Mempertahankan pajak ganda, bukan saja akan menghambat perkembangan perbankan syariah, tetapi juga menunjukkan tidak adanya good will yang cukup strategis. Memang penghapusan pajak ganda secara faktual akan mengurangi penerimaan pajak, tetapi di sisi lain, tergeraknya roda ekonomi karena investasi tadi akan memiliki spill over terjadinya aktivitas ekonomi yang pada akhirnya bermuara pada meningkatnya pendapatan pajak.

Terlebih lagi, perbankan syariah selama ini menunjukkan lebih banyak menyentuh sektor riil jika dibandingkan dengan perbankan konvensional. Sebenarnya, dalam Peraturan Pemerintah No 144 Tahun 2000 Pasal 5 huruf d, jasa perbankan mendapatkan dispensasi untuk tidak terkena kewajiban PPN. Namun, menurut penafsiran Ditjen Pajak, transaksi murabahah tidak dapat digolongkan sebagai jasa perbankan.
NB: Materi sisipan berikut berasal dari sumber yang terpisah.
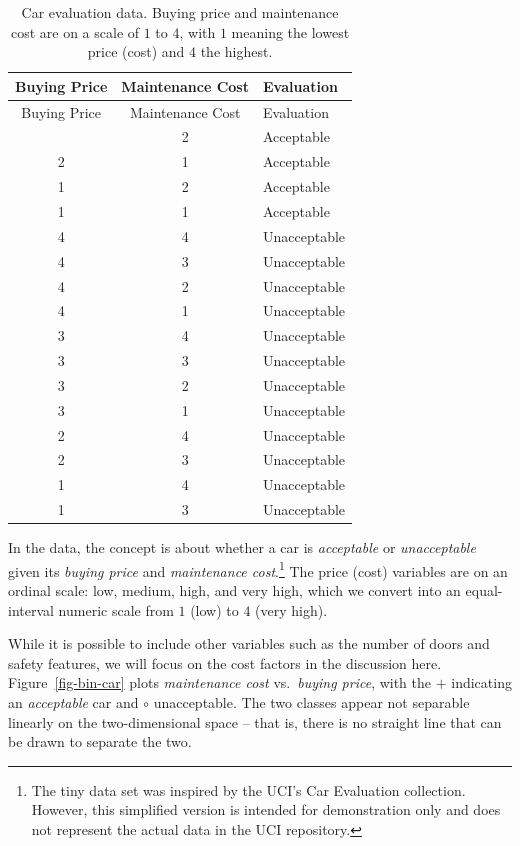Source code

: \documentclass[
  letterpaper,
]{scrbook}
\begin{document}
\protect{}\label{tab-bin-car}
\begin{longtable}[]{@{}ccl@{}}
\caption{Car evaluation data. Buying price and maintenance cost are on a
scale of \(1\) to \(4\), with \(1\) meaning the lowest price (cost) and
\(4\) the highest.}\tabularnewline
\toprule\noalign{}
Buying Price & Maintenance Cost & Evaluation \\
\midrule\noalign{}
\endfirsthead
\toprule\noalign{}
Buying Price & Maintenance Cost & Evaluation \\
\midrule\noalign{}
\endhead
\bottomrule\noalign{}
\endlastfoot
2 & 2 & Acceptable \\
2 & 1 & Acceptable \\
1 & 2 & Acceptable \\
1 & 1 & Acceptable \\
4 & 4 & Unacceptable \\
4 & 3 & Unacceptable \\
4 & 2 & Unacceptable \\
4 & 1 & Unacceptable \\
3 & 4 & Unacceptable \\
3 & 3 & Unacceptable \\
3 & 2 & Unacceptable \\
3 & 1 & Unacceptable \\
2 & 4 & Unacceptable \\
2 & 3 & Unacceptable \\
1 & 4 & Unacceptable \\
1 & 3 & Unacceptable \\
\end{longtable}

In the data, the concept is about whether a car is \emph{acceptable} or
\emph{unacceptable} given its \emph{buying price} and \emph{maintenance
cost}.\footnote{The tiny data set was inspired by the UCI's Car
  Evaluation collection. However, this simplified version is intended
  for demonstration only and does not represent the actual data in the
  UCI repository.} The price (cost) variables are on an ordinal scale:
low, medium, high, and very high, which we convert into an
equal-interval numeric scale from \(1\) (low) to \(4\) (very high).

While it is possible to include other variables such as the number of
doors and safety features, we will focus on the cost factors in the
discussion here. Figure~\ref{fig-bin-car} plots \emph{maintenance cost}
vs.~\emph{buying price}, with the \(+\) indicating an \emph{acceptable}
car and \(\circ\) unacceptable. The two classes appear not separable
linearly on the two-dimensional space -- that is, there is no straight
line that can be drawn to separate the two.
\end{document}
Jika dilihat secara faktual, perbankan syariah juga institusi perbankan, yang juga berada di bawah regulasi Bank Indonesia. Berbagai perubahan regulasi di berbagai negara yang disebutkan di atas, hampir semuanya memiliki tafsiran bahwa apa pun produk bank syariah, dia haruslah dianggap sebagai bagian dari sistem perbankan yang tidak layak dikenai dengan pajak ganda. UU No. 18 Tahun 2000 tersebut di atas haruslah dengan segera diamandemen untuk dapat merespons masalah ini, berikut dengan pengeluaran peraturan pemerintah dalam hal terkait.

ikhtisar:
- Pemerintah masih kurang berpihak pada perbankan syariah.
- Negara-negara lain mulai memberi tempat pada praktik syariah.
- Perlu stimulus agar bisnis syariah bisa berkembang.